Texas Landlord Laws: What You Need to Know in 2026
Quick Answer
Texas is one of the most landlord-friendly states in the country. As of 2026, the statewide rules to know are: no rent control and no statutory security deposit cap, a 30-day deposit return window with itemized deductions, a default 3-day notice to vacate before an eviction filing, the flood disclosure required by Texas Property Code §92.0135, the repair-and-deduct framework in §92.056, a late-fee safe harbor under §92.019, and mandatory smoke alarms with installation duties on the landlord. Most of the friction in a Texas tenancy is contractual rather than statutory — which means the lease you sign carries far more weight than in tenant-protective states.
Introduction
Texas rental law sits almost entirely inside Chapter 92 of the Texas Property Code. There is no AB 1482-style rent cap, no statewide just-cause eviction, and no statutory notice-to-enter rule. Instead, the lease is the governing document for most operational questions, and the statute defines the perimeter: deposit return timing, eviction procedure, repair duties, late-fee limits, and a focused list of disclosures. This guide covers the statewide minimums and the contractual habits that make Texas tenancies run smoothly.
No Statewide Rent Cap
Texas Local Government Code §214.902 prohibits municipalities from adopting rent control ordinances except in narrowly defined disaster declarations. There is no statewide cap, no annual percentage limit, and no notice formula tied to the size of an increase (beyond the general rule that rent can only change at lease end or as the lease itself permits). For comparison, this is the opposite of the California regime described in our California landlord guide.

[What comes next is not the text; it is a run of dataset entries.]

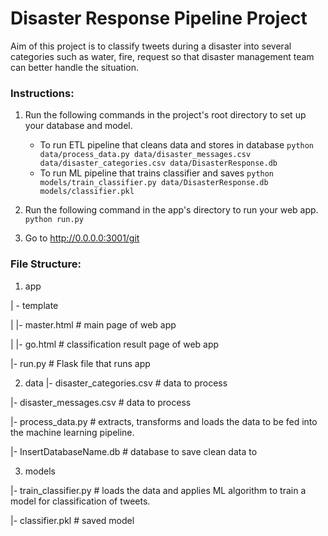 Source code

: # Disaster Response Pipeline Project

Aim of this project is to classify tweets during a disaster into several categories such as water, fire, request so that disaster management team can better handle the situation.

### Instructions:
1. Run the following commands in the project's root directory to set up your database and model.

    - To run ETL pipeline that cleans data and stores in database
        `python data/process_data.py data/disaster_messages.csv data/disaster_categories.csv data/DisasterResponse.db`
    - To run ML pipeline that trains classifier and saves
        `python models/train_classifier.py data/DisasterResponse.db models/classifier.pkl`

2. Run the following command in the app's directory to run your web app.
    `python run.py`
    

3. Go to http://0.0.0.0:3001/git 

### File Structure:
1. app

| - template

| |- master.html # main page of web app

| |- go.html # classification result page of web app

|- run.py # Flask file that runs app

2. data
|- disaster_categories.csv # data to process


|- disaster_messages.csv # data to process

|- process_data.py # extracts, transforms and loads the data to be fed into the machine learning pipeline.

|- InsertDatabaseName.db # database to save clean data to

3. models

|- train_classifier.py # loads the data and applies ML algorithm to train a model for classification of tweets.

|- classifier.pkl # saved model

That said: anti-discrimination and anti-retaliation rules still apply. Raising rent in direct response to a tenant exercising a right (e.g., reporting a habitability issue to code enforcement) can trigger §92.331's retaliation provisions.
Security Deposits
Cap. No statutory limit. Most Texas landlords charge one month's rent; some go to 1.5x for higher-risk applicants. The lease governs.
Return window. Texas Property Code §92.103 requires you to return the deposit within 30 days after the tenant surrenders the premises and gives you a written forwarding address. If the tenant never provides a forwarding address, the 30-day clock does not start.

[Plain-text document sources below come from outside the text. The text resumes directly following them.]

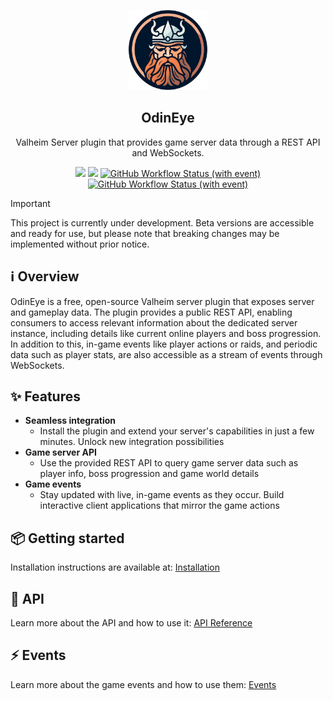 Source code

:﻿<p align="center">
  <img src="docs/odineye.png" height="128">
  <h2 align="center">OdinEye</h2>
  <p align="center">Valheim Server plugin that provides game server data through a REST API and WebSockets.<p>
  <p align="center">
    <img src="https://img.shields.io/github/last-commit/sparcopt/odin-eye">
    <a href="https://www.nuget.org/packages/OdinEye.Models">
      <img src="https://img.shields.io/nuget/vpre/OdinEye.Models?label=NuGet%20beta"></a>
    <a href="https://github.com/sparcopt/odin-eye/actions/workflows/build-main.yaml" >
      <img alt="GitHub Workflow Status (with event)" src="https://img.shields.io/github/actions/workflow/status/sparcopt/odin-eye/build-main.yaml?label=main"></a>
    <a href="https://github.com/sparcopt/odin-eye/actions/workflows/build-pr.yaml" >
      <img alt="GitHub Workflow Status (with event)" src="https://img.shields.io/github/actions/workflow/status/sparcopt/odin-eye/build-pr.yaml?label=pull%20request"></a>
  </p>
</p>

> [!IMPORTANT]
> This project is currently under development. Beta versions are accessible and ready for use, but please note that breaking changes may be implemented without prior notice.

## ℹ️ Overview

OdinEye is a free, open-source Valheim server plugin that exposes server and gameplay data. The plugin provides a public REST API, enabling consumers to access relevant information about the dedicated server instance, including details like current online players and boss progression. In addition to this, in-game events like player actions or raids, and periodic data such as player stats, are also accessible as a stream of events through WebSockets.

## ✨ Features

- **Seamless integration**
  - Install the plugin and extend your server's capabilities in just a few minutes. Unlock new integration possibilities
- **Game server API**
  - Use the provided REST API to query game server data such as player info, boss progression and game world details
- **Game events**
  - Stay updated with live, in-game events as they occur. Build interactive client applications that mirror the game actions
 
## 📦 Getting started

Installation instructions are available at: [Installation](https://sparcopt.github.io/odin-eye/docs/getting-started/installation)

## 📨 API

Learn more about the API and how to use it: [API Reference](https://sparcopt.github.io/odin-eye/docs/category/api-reference)

## ⚡ Events

Learn more about the game events and how to use them: [Events](https://sparcopt.github.io/odin-eye/docs/category/events)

Itemization. If you withhold any portion, §92.104 requires a written, itemized list of deductions. Normal wear and tear is not a permissible deduction.
Bad-faith penalty. §92.109 imposes a presumption of bad faith if you retain the deposit or fail to provide the itemization, with damages of $100 plus three times the wrongfully withheld portion, plus reasonable attorney's fees.
How Landlord Co-Pilot helps: the move-in/move-out inspection module captures condition photos against the lease, and the tenant ledger surfaces any unpaid charges that legitimately offset the deposit before the 30-day clock runs out.
Eviction Process
Texas eviction (formally “forcible entry and detainer”) is faster than in most states. The path under §24.005 is:
- Notice to Vacate. Default 3 days unless the lease specifies otherwise. Many Texas leases require shorter periods; some require longer. The notice can be delivered in person, by mail, or attached to the inside of the main entry door.
- Filing. If the tenant doesn't leave by the deadline, file an eviction suit in the justice court for the precinct where the property sits.
- Hearing. Typically held 10–21 days after filing. The hearing is informal — judges expect the lease, payment records, and any cure correspondence.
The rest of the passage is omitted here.